Task to complete: For each line below that holds the string "learning", add one to a tally; report that tally alone.

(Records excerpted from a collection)
------------------------------------------------
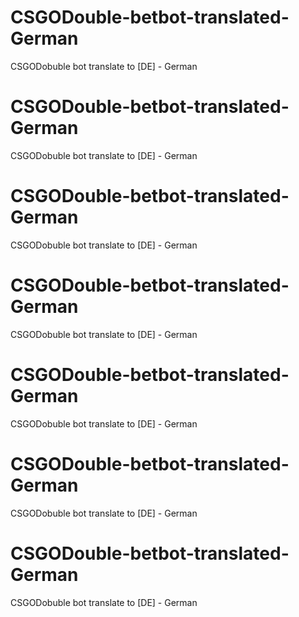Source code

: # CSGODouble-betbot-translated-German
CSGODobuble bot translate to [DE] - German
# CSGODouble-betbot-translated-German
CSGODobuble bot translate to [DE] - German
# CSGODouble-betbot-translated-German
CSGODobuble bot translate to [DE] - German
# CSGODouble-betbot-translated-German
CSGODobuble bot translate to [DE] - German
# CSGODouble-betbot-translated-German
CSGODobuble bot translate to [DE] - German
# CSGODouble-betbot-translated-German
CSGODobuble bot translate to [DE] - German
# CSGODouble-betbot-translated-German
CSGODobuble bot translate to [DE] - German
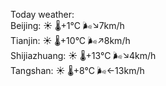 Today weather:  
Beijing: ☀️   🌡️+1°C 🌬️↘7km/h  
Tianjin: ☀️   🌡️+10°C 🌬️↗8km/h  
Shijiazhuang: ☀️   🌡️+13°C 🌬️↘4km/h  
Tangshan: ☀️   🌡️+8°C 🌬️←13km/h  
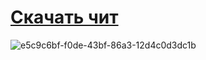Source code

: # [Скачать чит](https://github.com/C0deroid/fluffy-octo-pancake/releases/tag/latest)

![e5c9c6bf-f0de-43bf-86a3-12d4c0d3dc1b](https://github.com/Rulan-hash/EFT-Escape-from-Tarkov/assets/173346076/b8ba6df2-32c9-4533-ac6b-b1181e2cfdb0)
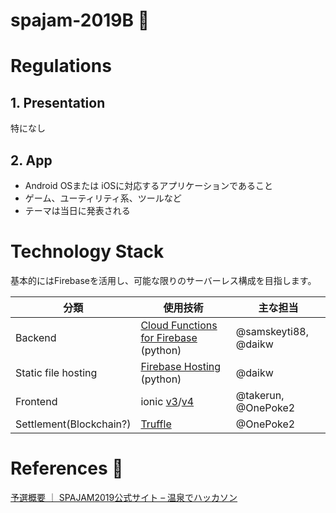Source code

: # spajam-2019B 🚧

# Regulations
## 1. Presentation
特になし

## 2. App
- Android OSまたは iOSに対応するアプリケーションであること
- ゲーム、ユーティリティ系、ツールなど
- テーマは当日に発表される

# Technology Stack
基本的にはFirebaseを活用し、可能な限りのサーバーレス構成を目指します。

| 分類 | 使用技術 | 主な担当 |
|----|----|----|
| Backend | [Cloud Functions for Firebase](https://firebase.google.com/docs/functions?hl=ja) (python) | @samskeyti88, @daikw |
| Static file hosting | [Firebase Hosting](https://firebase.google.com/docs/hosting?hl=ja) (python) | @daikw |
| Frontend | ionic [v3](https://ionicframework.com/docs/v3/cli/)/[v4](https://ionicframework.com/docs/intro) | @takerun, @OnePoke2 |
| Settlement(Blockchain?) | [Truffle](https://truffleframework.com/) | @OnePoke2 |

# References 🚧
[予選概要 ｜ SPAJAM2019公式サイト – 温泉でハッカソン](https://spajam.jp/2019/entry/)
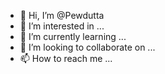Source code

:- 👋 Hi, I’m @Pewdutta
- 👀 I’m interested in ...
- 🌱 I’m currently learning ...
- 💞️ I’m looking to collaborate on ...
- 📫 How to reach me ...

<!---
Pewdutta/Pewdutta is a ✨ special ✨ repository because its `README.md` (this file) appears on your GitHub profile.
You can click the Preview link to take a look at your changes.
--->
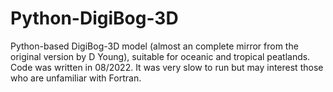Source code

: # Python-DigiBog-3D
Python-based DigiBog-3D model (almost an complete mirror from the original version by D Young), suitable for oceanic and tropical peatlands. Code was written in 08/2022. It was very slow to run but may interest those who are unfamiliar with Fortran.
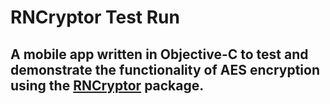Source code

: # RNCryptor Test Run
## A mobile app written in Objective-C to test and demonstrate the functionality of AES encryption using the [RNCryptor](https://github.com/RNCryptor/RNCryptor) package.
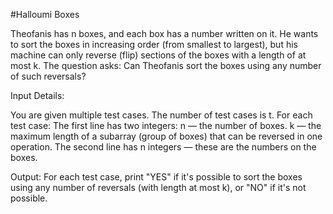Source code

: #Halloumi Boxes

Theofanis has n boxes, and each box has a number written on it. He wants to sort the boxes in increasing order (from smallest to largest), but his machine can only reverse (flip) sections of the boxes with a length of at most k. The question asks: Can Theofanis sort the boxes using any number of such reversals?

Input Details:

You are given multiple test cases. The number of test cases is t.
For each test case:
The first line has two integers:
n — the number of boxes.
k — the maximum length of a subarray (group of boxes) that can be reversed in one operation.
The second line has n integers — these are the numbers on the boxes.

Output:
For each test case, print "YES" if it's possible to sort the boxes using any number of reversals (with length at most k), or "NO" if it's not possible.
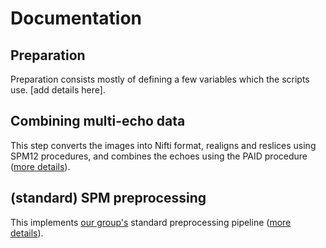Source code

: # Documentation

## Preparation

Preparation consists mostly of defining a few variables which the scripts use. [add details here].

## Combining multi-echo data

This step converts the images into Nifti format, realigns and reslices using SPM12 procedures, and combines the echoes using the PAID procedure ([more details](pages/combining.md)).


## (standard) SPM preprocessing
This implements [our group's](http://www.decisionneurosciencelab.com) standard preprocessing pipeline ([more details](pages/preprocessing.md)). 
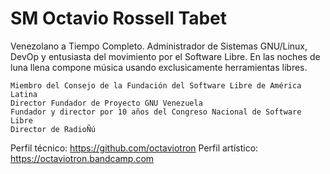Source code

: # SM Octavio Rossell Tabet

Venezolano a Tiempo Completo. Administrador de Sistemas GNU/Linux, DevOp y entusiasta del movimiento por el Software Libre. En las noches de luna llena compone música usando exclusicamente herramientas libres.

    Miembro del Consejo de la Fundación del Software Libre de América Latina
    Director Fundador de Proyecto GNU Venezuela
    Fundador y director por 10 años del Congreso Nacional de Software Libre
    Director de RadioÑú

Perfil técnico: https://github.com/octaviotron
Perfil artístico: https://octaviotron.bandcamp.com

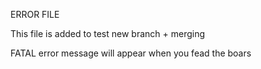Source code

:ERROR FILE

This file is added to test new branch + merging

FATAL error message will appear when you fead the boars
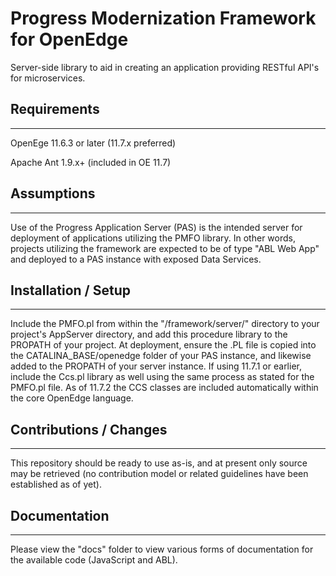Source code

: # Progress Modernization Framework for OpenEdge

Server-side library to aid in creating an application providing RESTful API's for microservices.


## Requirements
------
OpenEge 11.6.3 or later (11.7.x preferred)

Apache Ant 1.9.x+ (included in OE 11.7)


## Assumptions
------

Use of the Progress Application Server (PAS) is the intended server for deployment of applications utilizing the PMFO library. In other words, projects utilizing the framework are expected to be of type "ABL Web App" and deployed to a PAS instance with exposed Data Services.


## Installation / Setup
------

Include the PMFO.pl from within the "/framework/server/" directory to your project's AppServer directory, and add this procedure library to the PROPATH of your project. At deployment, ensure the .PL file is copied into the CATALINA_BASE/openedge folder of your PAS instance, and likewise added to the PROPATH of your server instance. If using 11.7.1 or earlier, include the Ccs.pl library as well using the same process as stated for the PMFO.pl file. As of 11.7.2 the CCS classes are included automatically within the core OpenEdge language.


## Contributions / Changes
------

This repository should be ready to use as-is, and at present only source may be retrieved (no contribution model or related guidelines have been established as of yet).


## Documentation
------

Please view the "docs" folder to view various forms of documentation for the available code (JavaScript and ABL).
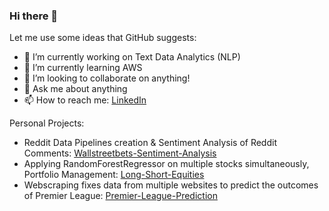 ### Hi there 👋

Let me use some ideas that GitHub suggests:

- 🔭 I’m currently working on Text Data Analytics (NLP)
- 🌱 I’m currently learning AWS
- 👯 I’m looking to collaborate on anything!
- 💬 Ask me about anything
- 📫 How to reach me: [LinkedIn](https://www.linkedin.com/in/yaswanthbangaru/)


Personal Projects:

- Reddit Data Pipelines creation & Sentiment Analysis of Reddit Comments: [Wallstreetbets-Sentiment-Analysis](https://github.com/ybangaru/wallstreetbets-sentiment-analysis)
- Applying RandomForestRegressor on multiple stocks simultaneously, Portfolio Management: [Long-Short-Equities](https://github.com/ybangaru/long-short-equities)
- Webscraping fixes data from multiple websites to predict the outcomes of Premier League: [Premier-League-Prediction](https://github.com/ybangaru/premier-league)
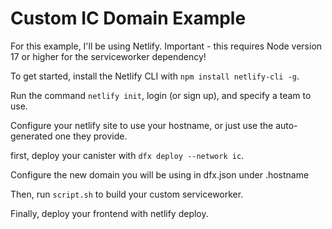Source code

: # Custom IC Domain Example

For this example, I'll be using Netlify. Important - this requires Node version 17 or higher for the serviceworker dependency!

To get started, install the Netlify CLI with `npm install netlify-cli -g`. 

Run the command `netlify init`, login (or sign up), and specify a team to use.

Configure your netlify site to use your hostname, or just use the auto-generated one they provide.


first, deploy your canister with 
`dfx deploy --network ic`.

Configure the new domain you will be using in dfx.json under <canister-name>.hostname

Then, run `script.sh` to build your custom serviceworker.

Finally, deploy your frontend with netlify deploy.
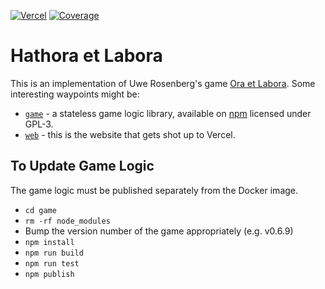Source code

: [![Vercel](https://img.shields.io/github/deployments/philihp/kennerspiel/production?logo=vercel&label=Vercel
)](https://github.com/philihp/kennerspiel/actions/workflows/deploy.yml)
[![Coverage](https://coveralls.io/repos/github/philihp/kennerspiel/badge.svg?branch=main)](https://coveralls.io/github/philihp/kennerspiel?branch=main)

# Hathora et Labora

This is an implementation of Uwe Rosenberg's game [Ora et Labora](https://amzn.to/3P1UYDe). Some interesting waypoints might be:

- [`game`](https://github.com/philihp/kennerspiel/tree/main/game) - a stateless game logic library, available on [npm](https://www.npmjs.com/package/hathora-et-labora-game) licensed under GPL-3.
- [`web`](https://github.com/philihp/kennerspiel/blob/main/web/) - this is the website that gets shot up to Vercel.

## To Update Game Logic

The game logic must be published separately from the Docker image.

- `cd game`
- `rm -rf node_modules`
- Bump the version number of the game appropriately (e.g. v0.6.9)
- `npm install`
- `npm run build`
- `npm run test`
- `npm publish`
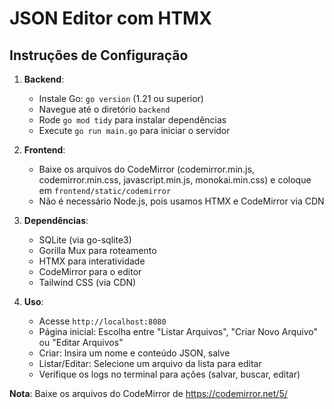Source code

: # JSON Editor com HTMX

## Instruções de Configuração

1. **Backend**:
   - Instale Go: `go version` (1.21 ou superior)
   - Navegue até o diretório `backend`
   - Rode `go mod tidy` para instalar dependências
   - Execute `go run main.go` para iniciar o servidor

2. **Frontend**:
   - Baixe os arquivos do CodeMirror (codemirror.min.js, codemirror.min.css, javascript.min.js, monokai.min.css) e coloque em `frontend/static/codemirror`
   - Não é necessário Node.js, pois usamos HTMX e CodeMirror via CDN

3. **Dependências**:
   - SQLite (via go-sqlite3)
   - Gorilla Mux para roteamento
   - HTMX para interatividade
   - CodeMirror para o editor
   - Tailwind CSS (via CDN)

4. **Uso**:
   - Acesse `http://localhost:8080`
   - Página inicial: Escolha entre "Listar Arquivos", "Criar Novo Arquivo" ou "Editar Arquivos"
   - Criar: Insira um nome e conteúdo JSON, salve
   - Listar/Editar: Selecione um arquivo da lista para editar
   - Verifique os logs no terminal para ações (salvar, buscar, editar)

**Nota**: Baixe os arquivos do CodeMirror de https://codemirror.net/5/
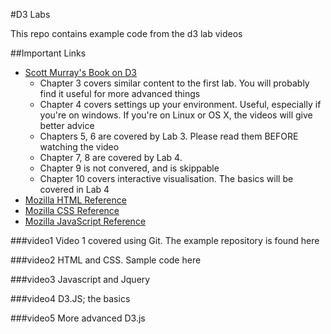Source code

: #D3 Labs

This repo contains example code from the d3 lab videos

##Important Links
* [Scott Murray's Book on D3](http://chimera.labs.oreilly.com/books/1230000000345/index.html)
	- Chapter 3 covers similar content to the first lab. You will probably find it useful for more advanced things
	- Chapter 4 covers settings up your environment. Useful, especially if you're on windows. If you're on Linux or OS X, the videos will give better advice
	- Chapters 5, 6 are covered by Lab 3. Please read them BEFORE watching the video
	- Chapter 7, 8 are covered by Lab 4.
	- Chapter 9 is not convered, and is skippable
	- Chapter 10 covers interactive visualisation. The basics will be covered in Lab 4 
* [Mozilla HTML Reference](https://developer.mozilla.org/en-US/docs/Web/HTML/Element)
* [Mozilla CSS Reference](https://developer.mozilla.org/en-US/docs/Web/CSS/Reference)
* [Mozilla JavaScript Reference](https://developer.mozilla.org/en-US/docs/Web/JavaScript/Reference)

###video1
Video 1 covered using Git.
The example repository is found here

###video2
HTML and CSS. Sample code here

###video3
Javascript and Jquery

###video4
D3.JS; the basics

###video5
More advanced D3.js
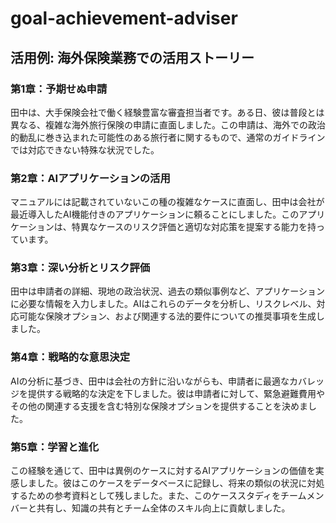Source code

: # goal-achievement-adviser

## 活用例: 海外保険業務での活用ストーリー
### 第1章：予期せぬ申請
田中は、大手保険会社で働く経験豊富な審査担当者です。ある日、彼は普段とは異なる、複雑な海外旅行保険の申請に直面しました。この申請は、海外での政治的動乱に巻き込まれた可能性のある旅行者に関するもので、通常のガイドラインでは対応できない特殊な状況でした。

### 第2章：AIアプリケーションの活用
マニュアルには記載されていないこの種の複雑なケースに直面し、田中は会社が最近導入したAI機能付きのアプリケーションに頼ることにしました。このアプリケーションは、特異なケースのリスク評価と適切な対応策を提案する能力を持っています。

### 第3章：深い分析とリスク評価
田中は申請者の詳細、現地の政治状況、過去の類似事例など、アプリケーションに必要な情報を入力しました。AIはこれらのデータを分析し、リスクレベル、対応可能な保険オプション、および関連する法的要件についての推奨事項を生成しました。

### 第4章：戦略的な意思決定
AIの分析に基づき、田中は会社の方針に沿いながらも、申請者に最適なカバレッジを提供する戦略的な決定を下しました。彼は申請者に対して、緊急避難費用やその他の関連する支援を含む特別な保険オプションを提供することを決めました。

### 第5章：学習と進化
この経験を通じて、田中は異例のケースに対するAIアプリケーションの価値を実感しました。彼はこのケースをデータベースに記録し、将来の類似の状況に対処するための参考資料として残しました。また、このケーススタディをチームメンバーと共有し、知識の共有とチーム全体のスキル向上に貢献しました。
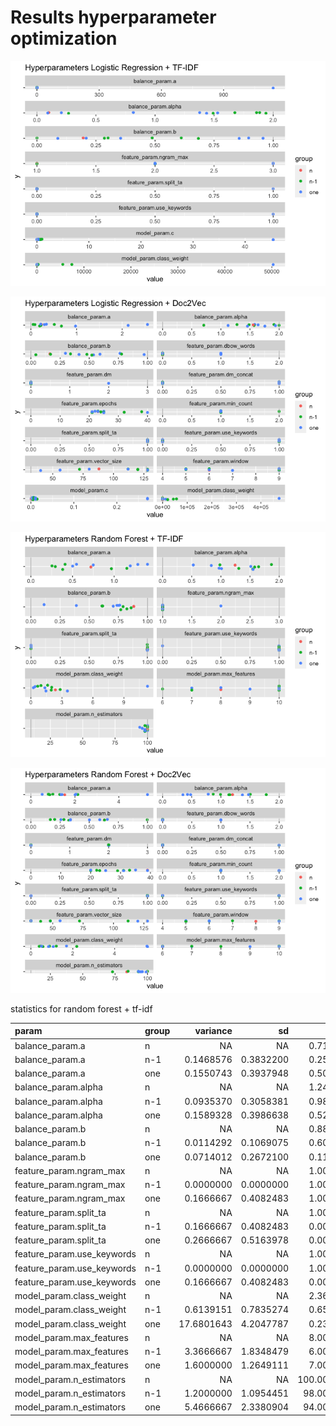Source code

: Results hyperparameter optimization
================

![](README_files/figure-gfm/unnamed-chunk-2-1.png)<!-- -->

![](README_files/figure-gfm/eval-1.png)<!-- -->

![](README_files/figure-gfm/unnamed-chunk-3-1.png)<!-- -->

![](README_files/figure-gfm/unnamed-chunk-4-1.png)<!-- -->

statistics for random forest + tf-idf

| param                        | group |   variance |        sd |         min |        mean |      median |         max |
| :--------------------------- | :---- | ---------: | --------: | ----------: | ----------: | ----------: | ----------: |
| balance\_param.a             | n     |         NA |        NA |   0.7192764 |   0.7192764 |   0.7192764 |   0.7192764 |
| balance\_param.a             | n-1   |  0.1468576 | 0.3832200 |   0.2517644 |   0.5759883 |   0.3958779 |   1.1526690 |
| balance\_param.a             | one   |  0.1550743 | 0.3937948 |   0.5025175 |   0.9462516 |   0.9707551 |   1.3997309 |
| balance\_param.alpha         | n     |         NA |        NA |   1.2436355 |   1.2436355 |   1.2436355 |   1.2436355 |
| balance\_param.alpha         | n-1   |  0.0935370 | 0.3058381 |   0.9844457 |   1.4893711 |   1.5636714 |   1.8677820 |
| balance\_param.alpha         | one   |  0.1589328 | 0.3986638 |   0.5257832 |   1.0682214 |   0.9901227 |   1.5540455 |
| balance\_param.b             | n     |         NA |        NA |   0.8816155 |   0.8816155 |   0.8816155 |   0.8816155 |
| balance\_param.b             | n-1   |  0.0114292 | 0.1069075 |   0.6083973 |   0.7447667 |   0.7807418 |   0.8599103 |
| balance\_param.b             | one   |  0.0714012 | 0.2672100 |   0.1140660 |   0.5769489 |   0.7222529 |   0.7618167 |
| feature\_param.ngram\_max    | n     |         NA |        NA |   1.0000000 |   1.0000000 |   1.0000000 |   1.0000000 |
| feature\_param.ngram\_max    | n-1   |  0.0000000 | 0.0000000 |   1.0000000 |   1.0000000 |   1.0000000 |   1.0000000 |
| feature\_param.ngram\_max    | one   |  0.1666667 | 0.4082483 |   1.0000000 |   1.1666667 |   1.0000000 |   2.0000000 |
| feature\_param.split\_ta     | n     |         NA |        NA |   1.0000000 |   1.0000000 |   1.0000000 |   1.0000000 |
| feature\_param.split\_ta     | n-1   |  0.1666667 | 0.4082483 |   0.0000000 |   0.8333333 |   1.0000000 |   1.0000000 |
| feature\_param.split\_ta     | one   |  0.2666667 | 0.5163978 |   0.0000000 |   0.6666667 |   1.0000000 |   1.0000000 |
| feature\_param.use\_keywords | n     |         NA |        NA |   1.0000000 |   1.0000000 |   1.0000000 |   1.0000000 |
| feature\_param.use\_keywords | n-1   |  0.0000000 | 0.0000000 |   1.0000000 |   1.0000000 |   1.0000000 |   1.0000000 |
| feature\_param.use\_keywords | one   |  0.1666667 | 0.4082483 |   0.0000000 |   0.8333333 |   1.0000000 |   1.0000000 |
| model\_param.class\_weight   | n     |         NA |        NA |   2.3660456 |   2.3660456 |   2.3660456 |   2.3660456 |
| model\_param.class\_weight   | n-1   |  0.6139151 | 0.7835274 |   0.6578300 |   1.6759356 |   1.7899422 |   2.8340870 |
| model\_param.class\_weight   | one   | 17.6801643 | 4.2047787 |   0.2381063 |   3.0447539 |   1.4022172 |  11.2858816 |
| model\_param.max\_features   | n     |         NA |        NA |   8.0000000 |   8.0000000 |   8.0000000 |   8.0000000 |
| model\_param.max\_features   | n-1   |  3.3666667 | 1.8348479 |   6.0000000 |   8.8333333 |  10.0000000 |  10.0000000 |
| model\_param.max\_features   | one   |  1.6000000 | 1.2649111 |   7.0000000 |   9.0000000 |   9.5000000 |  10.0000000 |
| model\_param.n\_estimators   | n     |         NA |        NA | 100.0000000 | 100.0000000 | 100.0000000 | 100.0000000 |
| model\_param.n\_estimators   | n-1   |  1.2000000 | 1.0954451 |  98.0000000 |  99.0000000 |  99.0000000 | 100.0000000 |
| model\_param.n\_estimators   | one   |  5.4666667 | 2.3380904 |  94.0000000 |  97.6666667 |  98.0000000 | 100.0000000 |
------------------------------------------------
Result of this task: 2